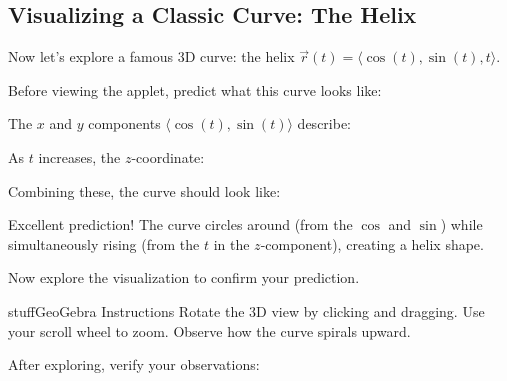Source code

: \documentclass{ximera}
\begin{document}
\subsection*{Visualizing a Classic Curve: The Helix}

Now let's explore a famous 3D curve: the helix $\vec{r}(t)=\langle \cos(t), \sin(t), t\rangle$.

\begin{problem}
Before viewing the applet, predict what this curve looks like:

The $x$ and $y$ components $\langle \cos(t), \sin(t) \rangle$ describe:
\begin{multipleChoice}
\end{multipleChoice}

As $t$ increases, the $z$-coordinate:
\begin{multipleChoice}
\end{multipleChoice}

Combining these, the curve should look like:
\begin{multipleChoice}
\end{multipleChoice}

\begin{feedback}
Excellent prediction! The curve circles around (from the $\cos$ and $\sin$) while simultaneously rising (from the $t$ in the $z$-component), creating a helix shape.
\end{feedback}
\end{problem}

\begin{problem}
Now explore the visualization to confirm your prediction.

\begin{expandable}{stuff}{GeoGebra Instructions}
    Rotate the 3D view by clicking and dragging. Use your scroll wheel to zoom. Observe how the curve spirals upward.
\end{expandable}

\begin{center}
\end{center}

After exploring, verify your observations:
\begin{selectAll}
\end{selectAll}
\end{problem}
\end{document}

Work to complete -
Write out the data above precisely. Pictures stay out.

Task result -
Source code

: \documentclass{ximera}
\begin{document}
\subsection*{Visualizing a Classic Curve: The Helix}

Now let's explore a famous 3D curve: the helix $\vec{r}(t)=\langle \cos(t), \sin(t), t\rangle$.

\begin{problem}
Before viewing the applet, predict what this curve looks like:

The $x$ and $y$ components $\langle \cos(t), \sin(t) \rangle$ describe:
\begin{multipleChoice}
\end{multipleChoice}

As $t$ increases, the $z$-coordinate:
\begin{multipleChoice}
\end{multipleChoice}

Combining these, the curve should look like:
\begin{multipleChoice}
\end{multipleChoice}

\begin{feedback}
Excellent prediction! The curve circles around (from the $\cos$ and $\sin$) while simultaneously rising (from the $t$ in the $z$-component), creating a helix shape.
\end{feedback}
\end{problem}

\begin{problem}
Now explore the visualization to confirm your prediction.

\begin{expandable}{stuff}{GeoGebra Instructions}
    Rotate the 3D view by clicking and dragging. Use your scroll wheel to zoom. Observe how the curve spirals upward.
\end{expandable}

\begin{center}
\end{center}

After exploring, verify your observations:
\begin{selectAll}
\end{selectAll}
\end{problem}
\end{document}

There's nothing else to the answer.